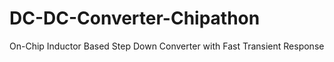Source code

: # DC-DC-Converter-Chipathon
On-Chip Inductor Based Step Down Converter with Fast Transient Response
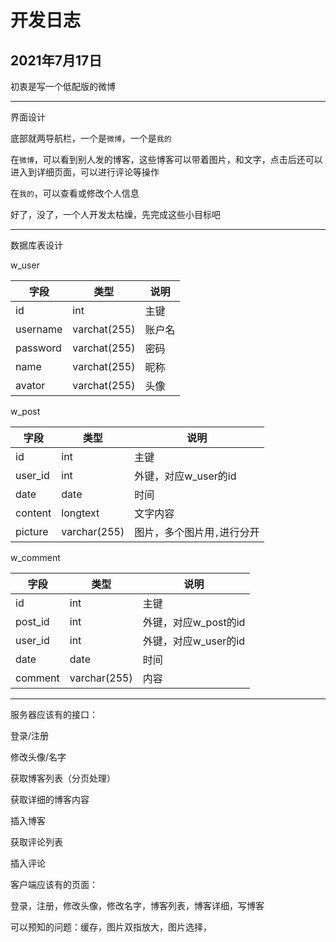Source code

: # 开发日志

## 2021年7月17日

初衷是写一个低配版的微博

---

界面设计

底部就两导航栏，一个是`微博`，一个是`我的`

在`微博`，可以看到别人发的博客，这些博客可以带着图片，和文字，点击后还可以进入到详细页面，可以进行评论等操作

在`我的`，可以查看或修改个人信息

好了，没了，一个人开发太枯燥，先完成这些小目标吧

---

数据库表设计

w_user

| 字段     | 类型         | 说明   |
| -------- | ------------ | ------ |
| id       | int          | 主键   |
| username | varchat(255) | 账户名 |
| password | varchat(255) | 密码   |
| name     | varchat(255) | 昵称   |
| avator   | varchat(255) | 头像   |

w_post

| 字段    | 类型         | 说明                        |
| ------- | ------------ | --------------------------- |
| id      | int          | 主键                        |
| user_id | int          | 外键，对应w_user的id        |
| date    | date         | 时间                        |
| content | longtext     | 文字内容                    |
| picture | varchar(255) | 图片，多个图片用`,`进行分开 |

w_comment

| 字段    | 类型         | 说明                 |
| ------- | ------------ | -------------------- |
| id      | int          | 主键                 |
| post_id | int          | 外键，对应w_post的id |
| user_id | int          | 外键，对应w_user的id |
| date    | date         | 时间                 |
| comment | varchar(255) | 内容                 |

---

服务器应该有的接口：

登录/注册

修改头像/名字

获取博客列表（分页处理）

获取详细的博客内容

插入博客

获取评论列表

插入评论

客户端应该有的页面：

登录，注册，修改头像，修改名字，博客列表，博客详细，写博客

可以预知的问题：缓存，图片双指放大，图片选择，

•••

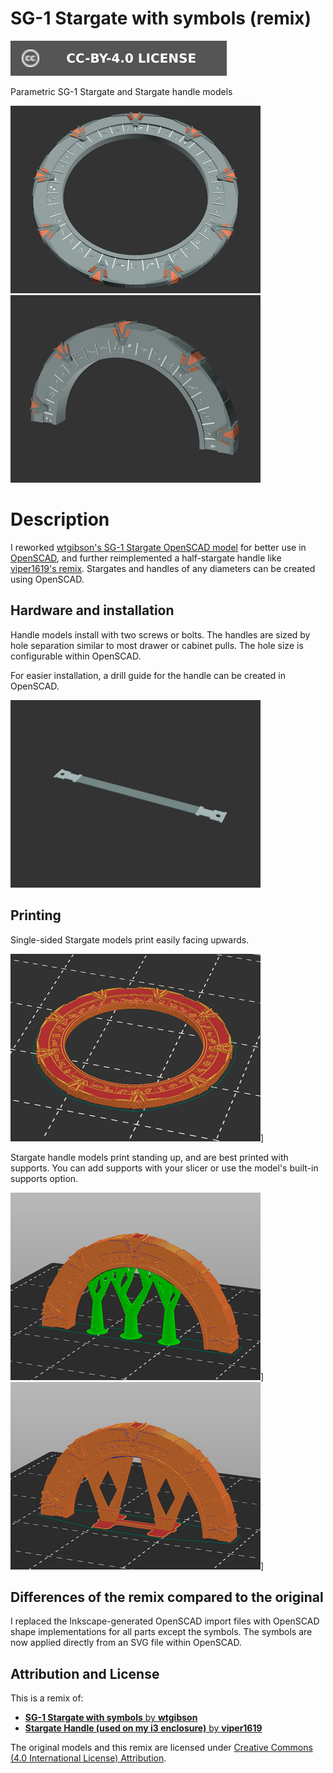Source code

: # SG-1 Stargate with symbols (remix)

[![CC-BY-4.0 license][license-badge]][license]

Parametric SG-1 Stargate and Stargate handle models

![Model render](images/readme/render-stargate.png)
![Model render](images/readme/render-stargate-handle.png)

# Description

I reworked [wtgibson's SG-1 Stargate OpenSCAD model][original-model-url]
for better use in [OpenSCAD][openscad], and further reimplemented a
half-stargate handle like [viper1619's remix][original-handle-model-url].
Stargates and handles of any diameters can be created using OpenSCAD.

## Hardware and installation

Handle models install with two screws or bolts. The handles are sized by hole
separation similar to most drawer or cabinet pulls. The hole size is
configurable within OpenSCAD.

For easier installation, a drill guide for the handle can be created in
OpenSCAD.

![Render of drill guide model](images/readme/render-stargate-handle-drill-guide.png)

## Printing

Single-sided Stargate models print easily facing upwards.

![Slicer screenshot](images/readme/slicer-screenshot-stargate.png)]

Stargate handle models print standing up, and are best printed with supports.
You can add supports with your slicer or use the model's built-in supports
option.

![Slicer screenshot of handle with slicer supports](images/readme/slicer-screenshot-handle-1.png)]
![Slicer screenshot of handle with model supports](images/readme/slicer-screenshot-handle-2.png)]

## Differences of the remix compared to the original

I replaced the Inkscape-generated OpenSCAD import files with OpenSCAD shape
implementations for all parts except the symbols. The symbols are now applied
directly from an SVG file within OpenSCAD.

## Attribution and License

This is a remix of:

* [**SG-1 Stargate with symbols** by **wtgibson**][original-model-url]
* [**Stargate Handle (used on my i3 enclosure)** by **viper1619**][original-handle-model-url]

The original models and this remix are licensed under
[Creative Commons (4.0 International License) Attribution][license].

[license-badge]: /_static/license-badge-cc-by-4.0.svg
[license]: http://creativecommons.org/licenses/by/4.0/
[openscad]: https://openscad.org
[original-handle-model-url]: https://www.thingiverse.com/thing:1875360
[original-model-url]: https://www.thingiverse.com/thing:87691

•••

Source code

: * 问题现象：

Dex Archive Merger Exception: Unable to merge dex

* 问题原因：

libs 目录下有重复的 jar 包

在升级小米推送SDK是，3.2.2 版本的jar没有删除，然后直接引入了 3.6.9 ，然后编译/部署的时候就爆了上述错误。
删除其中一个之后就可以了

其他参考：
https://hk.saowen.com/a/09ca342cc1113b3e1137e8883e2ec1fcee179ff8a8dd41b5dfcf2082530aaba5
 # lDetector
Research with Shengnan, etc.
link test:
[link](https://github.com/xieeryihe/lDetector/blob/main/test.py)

•••

**Exercise details**: What you return must be an exact retyping of the lines above starting at the line with "directly from an SVG file within OpenSCAD." and ending at the line with "[original-model-url]: https://www.thingiverse.com/thing:87691", and nothing besides.

**Output of the exercise**:
directly from an SVG file within OpenSCAD.

## Attribution and License

This is a remix of:

* [**SG-1 Stargate with symbols** by **wtgibson**][original-model-url]
* [**Stargate Handle (used on my i3 enclosure)** by **viper1619**][original-handle-model-url]

The original models and this remix are licensed under
[Creative Commons (4.0 International License) Attribution][license].

[license-badge]: /_static/license-badge-cc-by-4.0.svg
[license]: http://creativecommons.org/licenses/by/4.0/
[openscad]: https://openscad.org
[original-handle-model-url]: https://www.thingiverse.com/thing:1875360
[original-model-url]: https://www.thingiverse.com/thing:87691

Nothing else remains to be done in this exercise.